Here are some things you might think a little differently about.
1. Look again at horses that don't fit your eye -- 1-for-25 animals in non-winners-of-two in cheap claiming races at truly horrific tracks, for example.
Anything that has been around for 25 trips is at least reasonably sound, which is more than you can say for some of the mummies that reappear at the lowest levels.
My last $100 horse was 1-for-25 and closed through a lake, last to first.
2. Odds-on first-time starters at the best tracks frequently make decent singles on Pick 3's, 4's and 6's.
The tote board is where secrets are shared.
3. Don't play bad trainers.
Sometimes decent horses have the misfortune to wind up with sorry trainers. Forget them all.

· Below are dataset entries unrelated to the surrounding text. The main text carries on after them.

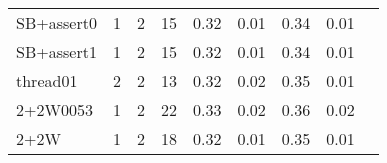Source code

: {\begin{tabular}{l|r|r|r|r|r|r|r|l}
SB+assert0                                  & 1                                                                                                 & 2                                                                                                & 15                                                                                                                   & 0.32                            & 0.01                    & {\color[HTML]{00009B} 0.34}    & 0.01                       & \cite{genmc-PLDI19}                                                   \\
SB+assert1                                  & 1                                                                                                 & 2                                                                                                & 15                                                                                                                   & 0.32                            & 0.01                    & {\color[HTML]{00009B} 0.34}    & 0.01                       & \cite{genmc-PLDI19}                                                   \\
thread01                                    & 2                                                                                                 & 2                                                                                                & 13                                                                                                                   & 0.32                            & 0.02                    & {\color[HTML]{00009B} 0.35}    & 0.01                       & \cite{watts}                                                   \\
2+2W0053                                    & 1                                                                                                 & 2                                                                                                & 22                                                                                                                   & 0.33                            & 0.02                    & {\color[HTML]{00009B} 0.36}    & 0.02                       & \cite{tracer2018}                                                  \\
2+2W                                        & 1                                                                                                 & 2                                                                                                & 18                                                                                                                   & 0.32                            & 0.01                    & {\color[HTML]{00009B} 0.35}    & 0.01                       & \cite{tracer2018}                                                  \\

\end{tabular}}
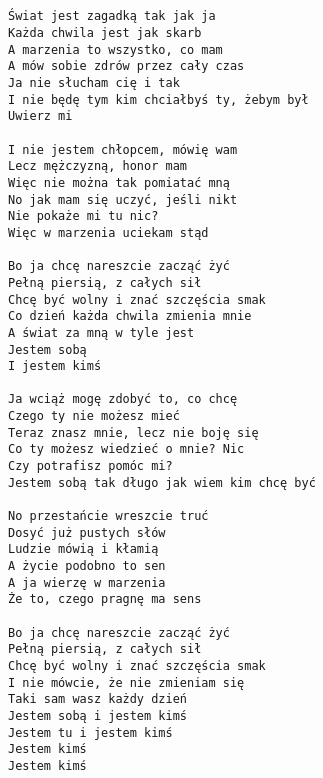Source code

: \documentclass[12pt]{article}
\begin{document}
\subsection*{}
\begin{verbatim}
Świat jest zagadką tak jak ja
Każda chwila jest jak skarb
A marzenia to wszystko, co mam
A mów sobie zdrów przez cały czas
Ja nie słucham cię i tak
I nie będę tym kim chciałbyś ty, żebym był
Uwierz mi

I nie jestem chłopcem, mówię wam
Lecz mężczyzną, honor mam
Więc nie można tak pomiatać mną
No jak mam się uczyć, jeśli nikt
Nie pokaże mi tu nic?
Więc w marzenia uciekam stąd

Bo ja chcę nareszcie zacząć żyć
Pełną piersią, z całych sił
Chcę być wolny i znać szczęścia smak
Co dzień każda chwila zmienia mnie
A świat za mną w tyle jest
Jestem sobą
I jestem kimś

Ja wciąż mogę zdobyć to, co chcę
Czego ty nie możesz mieć
Teraz znasz mnie, lecz nie boję się
Co ty możesz wiedzieć o mnie? Nic
Czy potrafisz pomóc mi?
Jestem sobą tak długo jak wiem kim chcę być

No przestańcie wreszcie truć
Dosyć już pustych słów
Ludzie mówią i kłamią
A życie podobno to sen
A ja wierzę w marzenia
Że to, czego pragnę ma sens

Bo ja chcę nareszcie zacząć żyć
Pełną piersią, z całych sił
Chcę być wolny i znać szczęścia smak
I nie mówcie, że nie zmieniam się
Taki sam wasz każdy dzień
Jestem sobą i jestem kimś
Jestem tu i jestem kimś
Jestem kimś
Jestem kimś
\end{verbatim}
\clearpage
\end{document}
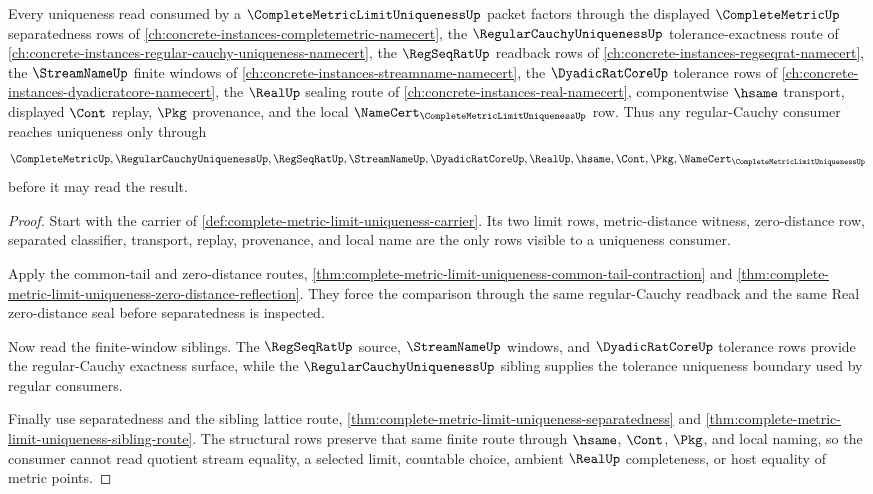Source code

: \begin{theorem}
\label{thm:complete-metric-limit-uniqueness-regular-route}
Every uniqueness read consumed by a $\CompleteMetricLimitUniquenessUp$ packet factors through the displayed $\CompleteMetricUp$ separatedness rows of \autoref{ch:concrete-instances-completemetric-namecert}, the $\RegularCauchyUniquenessUp$ tolerance-exactness route of \autoref{ch:concrete-instances-regular-cauchy-uniqueness-namecert}, the $\RegSeqRatUp$ readback rows of \autoref{ch:concrete-instances-regseqrat-namecert}, the $\StreamNameUp$ finite windows of \autoref{ch:concrete-instances-streamname-namecert}, the $\DyadicRatCoreUp$ tolerance rows of \autoref{ch:concrete-instances-dyadicratcore-namecert}, the $\RealUp$ sealing route of \autoref{ch:concrete-instances-real-namecert}, componentwise $\hsame$ transport, displayed $\Cont$ replay, $\Pkg$ provenance, and the local $\NameCert_{\CompleteMetricLimitUniquenessUp}$ row. Thus any regular-Cauchy consumer reaches uniqueness only through
$$
\CompleteMetricUp,\RegularCauchyUniquenessUp,\RegSeqRatUp,\StreamNameUp,\DyadicRatCoreUp,\RealUp,\hsame,\Cont,\Pkg,\NameCert_{\CompleteMetricLimitUniquenessUp}
$$
before it may read the result.
\end{theorem}
\begin{proof}
Start with the carrier of \autoref{def:complete-metric-limit-uniqueness-carrier}. Its two limit rows, metric-distance witness, zero-distance row, separated classifier, transport, replay, provenance, and local name are the only rows visible to a uniqueness consumer.

Apply the common-tail and zero-distance routes, \autoref{thm:complete-metric-limit-uniqueness-common-tail-contraction} and \autoref{thm:complete-metric-limit-uniqueness-zero-distance-reflection}. They force the comparison through the same regular-Cauchy readback and the same Real zero-distance seal before separatedness is inspected.

Now read the finite-window siblings. The $\RegSeqRatUp$ source, $\StreamNameUp$ windows, and $\DyadicRatCoreUp$ tolerance rows provide the regular-Cauchy exactness surface, while the $\RegularCauchyUniquenessUp$ sibling supplies the tolerance uniqueness boundary used by regular consumers.

Finally use separatedness and the sibling lattice route, \autoref{thm:complete-metric-limit-uniqueness-separatedness} and \autoref{thm:complete-metric-limit-uniqueness-sibling-route}. The structural rows preserve that same finite route through $\hsame$, $\Cont$, $\Pkg$, and local naming, so the consumer cannot read quotient stream equality, a selected limit, countable choice, ambient $\RealUp$ completeness, or host equality of metric points.
\end{proof}
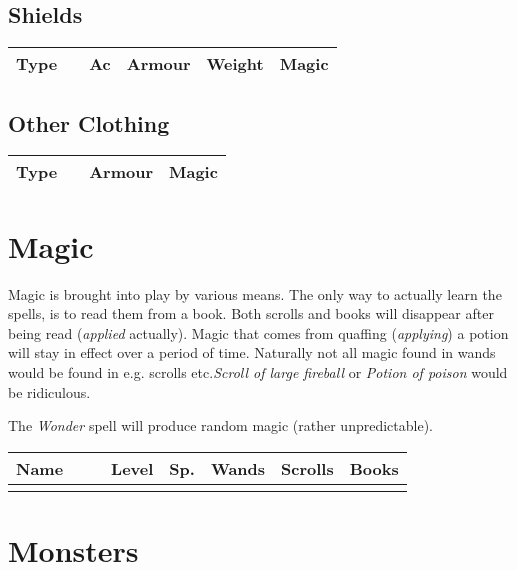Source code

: \documentclass[11pt, a4paper]{article}
\begin{document}
\subsection*{Shields}

{\small
\begin{center}
\begin{tabular}{|c|c|r|r|r|p{5cm}|}
\hline
Type&&Ac&Armour&Weight&Magic\\
\hline
\hline

\hline
\end{tabular}
\end{center}
}

\subsection*{Other Clothing}

{\small
\begin{center}
\begin{tabular}{|c|c|r|l|}
\hline
Type&&Armour&Magic\\
\hline
\hline

\hline
\end{tabular}
\end{center}
}

\section*{Magic}

Magic is brought into play by various means.  The only way to actually
learn the spells, is to read them from a book. Both scrolls and books
will disappear after being read ({\em applied} actually). Magic that
comes from quaffing ({\em applying}) a potion will stay in effect over
a period of time. Naturally not all magic found in wands
would be found in e.g. scrolls etc.{\it Scroll of large fireball} or
{\it Potion of poison} would be ridiculous.

The {\it Wonder} spell will produce random magic (rather unpredictable).

{\small
\begin{longtable}{|l|c|c|r|r|c|c|c|}
\hline
Name& & &Level&Sp.&Wands&Scrolls&Books\\
\hline
\hline
\endhead
\hline
\endfoot

\end{longtable}
}

\section*{Monsters}
\end{document}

Having somebody branded in black and white as being officially bad is a valuable handicapping aid.
4. Competent women jockeys are frequently avoided by male pinhead handicappers, which comprise approximately 80 percent of the wagering public in certain locations.

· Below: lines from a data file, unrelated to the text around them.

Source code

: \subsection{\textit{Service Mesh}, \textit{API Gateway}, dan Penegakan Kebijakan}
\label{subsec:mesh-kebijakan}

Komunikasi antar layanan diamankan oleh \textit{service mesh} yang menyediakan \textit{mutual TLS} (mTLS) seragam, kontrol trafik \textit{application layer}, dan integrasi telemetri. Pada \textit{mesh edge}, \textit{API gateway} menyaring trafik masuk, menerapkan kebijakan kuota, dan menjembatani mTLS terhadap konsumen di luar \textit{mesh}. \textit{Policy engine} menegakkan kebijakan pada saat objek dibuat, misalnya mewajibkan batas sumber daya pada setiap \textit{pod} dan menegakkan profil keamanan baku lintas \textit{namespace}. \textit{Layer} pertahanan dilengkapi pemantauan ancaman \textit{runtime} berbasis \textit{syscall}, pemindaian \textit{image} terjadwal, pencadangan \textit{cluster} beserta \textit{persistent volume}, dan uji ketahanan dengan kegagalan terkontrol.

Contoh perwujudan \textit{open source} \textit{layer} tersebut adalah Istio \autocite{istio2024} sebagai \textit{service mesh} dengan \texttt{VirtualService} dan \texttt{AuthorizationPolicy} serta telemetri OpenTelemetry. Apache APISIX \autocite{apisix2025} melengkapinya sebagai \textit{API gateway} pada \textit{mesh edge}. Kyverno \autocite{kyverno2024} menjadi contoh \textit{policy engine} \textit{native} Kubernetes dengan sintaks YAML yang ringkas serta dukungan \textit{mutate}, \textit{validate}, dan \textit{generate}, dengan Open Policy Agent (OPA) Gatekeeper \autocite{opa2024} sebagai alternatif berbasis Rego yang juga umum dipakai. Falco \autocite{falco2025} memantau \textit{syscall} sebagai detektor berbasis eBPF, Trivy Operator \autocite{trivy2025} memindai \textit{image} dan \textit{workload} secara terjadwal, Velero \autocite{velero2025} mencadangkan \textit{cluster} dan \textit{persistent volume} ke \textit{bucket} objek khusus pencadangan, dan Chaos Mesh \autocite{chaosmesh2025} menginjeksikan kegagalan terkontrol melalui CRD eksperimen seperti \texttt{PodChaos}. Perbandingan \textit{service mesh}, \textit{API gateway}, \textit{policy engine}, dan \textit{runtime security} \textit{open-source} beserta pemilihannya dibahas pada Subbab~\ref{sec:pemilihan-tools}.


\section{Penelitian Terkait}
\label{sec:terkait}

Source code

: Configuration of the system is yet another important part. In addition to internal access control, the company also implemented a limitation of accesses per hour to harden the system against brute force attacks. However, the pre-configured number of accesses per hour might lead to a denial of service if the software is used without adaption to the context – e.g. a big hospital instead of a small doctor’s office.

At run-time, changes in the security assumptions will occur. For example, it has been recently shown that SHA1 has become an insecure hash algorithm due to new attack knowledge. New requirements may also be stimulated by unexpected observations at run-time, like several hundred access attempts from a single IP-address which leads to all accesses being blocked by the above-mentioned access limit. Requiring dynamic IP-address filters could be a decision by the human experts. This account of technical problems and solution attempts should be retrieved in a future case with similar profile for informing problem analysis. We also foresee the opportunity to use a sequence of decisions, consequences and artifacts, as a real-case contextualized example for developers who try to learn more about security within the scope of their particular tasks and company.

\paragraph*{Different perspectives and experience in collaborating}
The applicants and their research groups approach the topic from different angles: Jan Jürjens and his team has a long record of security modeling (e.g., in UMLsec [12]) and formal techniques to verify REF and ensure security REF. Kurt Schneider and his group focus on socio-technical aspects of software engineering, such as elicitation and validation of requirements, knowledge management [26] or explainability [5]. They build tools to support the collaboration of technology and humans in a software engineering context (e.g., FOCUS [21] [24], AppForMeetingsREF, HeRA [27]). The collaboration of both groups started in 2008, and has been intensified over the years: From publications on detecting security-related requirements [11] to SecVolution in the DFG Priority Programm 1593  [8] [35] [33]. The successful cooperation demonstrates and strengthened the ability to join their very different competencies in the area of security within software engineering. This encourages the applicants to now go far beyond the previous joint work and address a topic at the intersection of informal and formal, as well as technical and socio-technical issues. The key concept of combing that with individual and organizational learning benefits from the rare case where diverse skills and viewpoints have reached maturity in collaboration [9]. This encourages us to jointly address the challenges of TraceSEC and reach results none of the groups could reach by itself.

A woman jockey with good skills can pay half as much again as a less competent male.
It's like a Redneck Tax, a bonus to the fair-minded handicapper.

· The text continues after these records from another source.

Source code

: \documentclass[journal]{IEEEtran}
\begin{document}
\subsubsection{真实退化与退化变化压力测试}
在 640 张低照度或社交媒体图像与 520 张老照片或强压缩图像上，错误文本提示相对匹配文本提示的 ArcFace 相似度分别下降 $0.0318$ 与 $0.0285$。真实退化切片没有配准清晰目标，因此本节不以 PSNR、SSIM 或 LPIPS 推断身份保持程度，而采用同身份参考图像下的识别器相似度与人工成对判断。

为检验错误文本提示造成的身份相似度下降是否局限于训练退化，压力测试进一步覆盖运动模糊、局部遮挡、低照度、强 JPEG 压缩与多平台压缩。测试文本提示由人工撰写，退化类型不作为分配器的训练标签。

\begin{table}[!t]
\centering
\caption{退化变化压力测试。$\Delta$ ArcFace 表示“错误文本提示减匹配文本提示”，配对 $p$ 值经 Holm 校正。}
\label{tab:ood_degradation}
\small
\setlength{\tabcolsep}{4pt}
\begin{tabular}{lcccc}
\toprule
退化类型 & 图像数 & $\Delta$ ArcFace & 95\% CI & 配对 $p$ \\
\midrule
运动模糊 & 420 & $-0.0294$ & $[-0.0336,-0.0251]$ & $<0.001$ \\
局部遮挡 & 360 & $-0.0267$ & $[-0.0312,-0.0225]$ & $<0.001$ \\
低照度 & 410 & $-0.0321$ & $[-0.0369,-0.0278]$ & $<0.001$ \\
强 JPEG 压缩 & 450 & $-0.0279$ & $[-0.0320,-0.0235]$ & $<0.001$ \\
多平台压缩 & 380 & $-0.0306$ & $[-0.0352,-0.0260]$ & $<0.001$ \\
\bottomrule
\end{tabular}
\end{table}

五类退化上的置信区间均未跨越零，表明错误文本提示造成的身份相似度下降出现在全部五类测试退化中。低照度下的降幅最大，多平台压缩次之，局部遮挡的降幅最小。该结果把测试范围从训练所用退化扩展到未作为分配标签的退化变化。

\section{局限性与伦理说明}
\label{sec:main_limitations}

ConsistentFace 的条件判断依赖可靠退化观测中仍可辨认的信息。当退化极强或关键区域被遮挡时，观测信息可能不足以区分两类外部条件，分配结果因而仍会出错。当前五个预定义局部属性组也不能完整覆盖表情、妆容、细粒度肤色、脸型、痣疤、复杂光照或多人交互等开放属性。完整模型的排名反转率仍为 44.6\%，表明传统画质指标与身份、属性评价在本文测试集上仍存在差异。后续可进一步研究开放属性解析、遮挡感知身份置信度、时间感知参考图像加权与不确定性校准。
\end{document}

5. Forget most of what you think about layoffs.
No works means no works to speak of.
6. Fit horses from the sticks frequently put up big numbers at the beginning of meets at much better race tracks.
Many handicappers enjoy looking down their noses at discarded losing tickets as runners from smaller tracks pay $70 on the win.
7. If you're just missing on exotic bets, bet more.
Losing a little extra money is easier to live with than missing ten grand by a foot because you didn't have a ten-dollar bill.
8. Play more Pick 3's, 4's and 6's.
Unless you're not into horse racing for the money.
9. Don't get your hopes up on a turf race.
Most turf runners seem sound physically, which hardly seems fair.
10. Think twice about paying a tout for picks.
If people selling their picks knew so much, they wouldn't have to sell them, would they.
11. Avoid L1 after a horse runs a decent race.
How much can the horse improve, at even money?
12. Pay attention to good jockeys on borderline horses, particularly in the bushes.
The good ones won't risk their health on something that is dangerous and has little or no chance of winning.
13. Drop-downs don't seem to be as hurt as often as was once the case.
Time was, a horse moving down a level was considered infirm. Anymore, you find owners willing to part with a solid horse for a reasonable claiming price and a win pot. This axiom rules the business end of horse racing: If somebody wants to buy, sell.
14. Watch TV.
Even if you're at the live races, or at a simulcast venue, get the expert selections off the television, because many of them vapor lock. There's one expert handicapper on TV who provides you with about a 20 percent edge, as automatically as those picks can be tossed.
15. Pass on a race you don't love.
Breaking even will have never felt so much like winning.